The Defense Department’s acquisition czar is concerned lawmakers will pass a law requiring all future weapons programs to feature open systems.

Under Secretary of Defense for Acquisition, Technology and Logistics (AT&L) Frank Kendall on Tuesday called the push for open systems in most programs as unrealistic, adding that anyone who has built a “highly-integrated, dense” design knows that. Congress, apparently, does not, he said.

“We’re looking for flexibility,” Kendall told a National Defense Industrial Association (NDIA) event in downtown Washington. “Hopefully, we’ll get that at the end of the day.”

The F-35 could be an example of a "highly-integrated, dense" weapon system. Photo: Air Force
The F-35 could be an example of a “highly-integrated, dense” weapon system. Photo: Air Force

Open systems, also commonly known as modular systems or open architecture (OA), is both a business and technical strategy for developing a new system or modernizing an existing one. They enable acquisition and engineering communities to design for affordable change, employ evolutionary acquisition and spiral development and develop an integrated roadmap for system design and development. Basing design strategies on widely supported open standards increases the chance that future changes to the system will be integrated in a cost-effective manner.

Andrew Hunter, director of the defense-industrial initiatives group at the Center for Strategic and International Studies (CSIS) think tank, said Tuesday the open systems movement is House Armed Services Committee (HASC) Chairman Mac Thornberry’s (R-Texas) acquisition reform effort. Hunter said he believes the idea is not requiring all programs have open systems, but that the presumption be toward open systems.

The idea behind open systems, Hunter said, is to allow the Defense Department to capitalize on the rapid and potentially accelerating pace of technological change. Hunter said open systems will allow DoD to upgrade and add technologies and capabilities more easily.

Hunter said the big reason why open systems is part of Thornberry’s approach is that he wants less technology development done as part of major weapon acquisition programs and more tech development done outside of major programs through experimentation and prototyping. Calling this a “structural change to the system,” Hunter said the open systems approach supports Thornberry’s idea because when all this technology development gets done during prototyping, it will be iteratively inserted into weapons platforms instead of built in from the front.

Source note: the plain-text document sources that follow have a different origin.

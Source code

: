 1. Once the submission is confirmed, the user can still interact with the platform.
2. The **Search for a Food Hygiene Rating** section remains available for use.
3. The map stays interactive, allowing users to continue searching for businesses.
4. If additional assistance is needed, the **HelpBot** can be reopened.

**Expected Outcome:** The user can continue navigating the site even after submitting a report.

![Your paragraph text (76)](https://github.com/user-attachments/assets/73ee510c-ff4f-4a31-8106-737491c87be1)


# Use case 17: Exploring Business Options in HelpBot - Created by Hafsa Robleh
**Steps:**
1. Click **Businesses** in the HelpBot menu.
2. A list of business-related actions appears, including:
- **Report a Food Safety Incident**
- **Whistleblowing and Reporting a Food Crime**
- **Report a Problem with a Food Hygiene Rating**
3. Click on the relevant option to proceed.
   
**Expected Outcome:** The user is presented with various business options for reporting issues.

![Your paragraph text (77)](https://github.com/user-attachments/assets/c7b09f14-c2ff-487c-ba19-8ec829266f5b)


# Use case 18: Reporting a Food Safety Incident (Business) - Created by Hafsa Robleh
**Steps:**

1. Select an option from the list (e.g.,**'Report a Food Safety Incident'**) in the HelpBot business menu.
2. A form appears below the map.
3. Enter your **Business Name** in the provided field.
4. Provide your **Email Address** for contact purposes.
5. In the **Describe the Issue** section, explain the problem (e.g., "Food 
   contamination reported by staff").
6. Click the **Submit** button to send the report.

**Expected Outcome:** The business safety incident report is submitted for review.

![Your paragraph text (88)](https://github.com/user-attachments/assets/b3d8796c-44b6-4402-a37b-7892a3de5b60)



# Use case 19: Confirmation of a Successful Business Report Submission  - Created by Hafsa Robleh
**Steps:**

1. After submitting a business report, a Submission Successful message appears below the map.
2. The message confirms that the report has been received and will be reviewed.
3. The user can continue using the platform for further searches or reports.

It is unclear if the Senate has a similar appetite for such a structural change to technology development. Hunter said there was a pretty extended debate within the Senate Armed Services Committee (SASC) in the fiscal year 2015 authorization season. Ultimately, he said, an agreement was reached that gave DoD a pretty strong push toward doing open system approaches in almost all cases, but did not come down to an absolute requirement.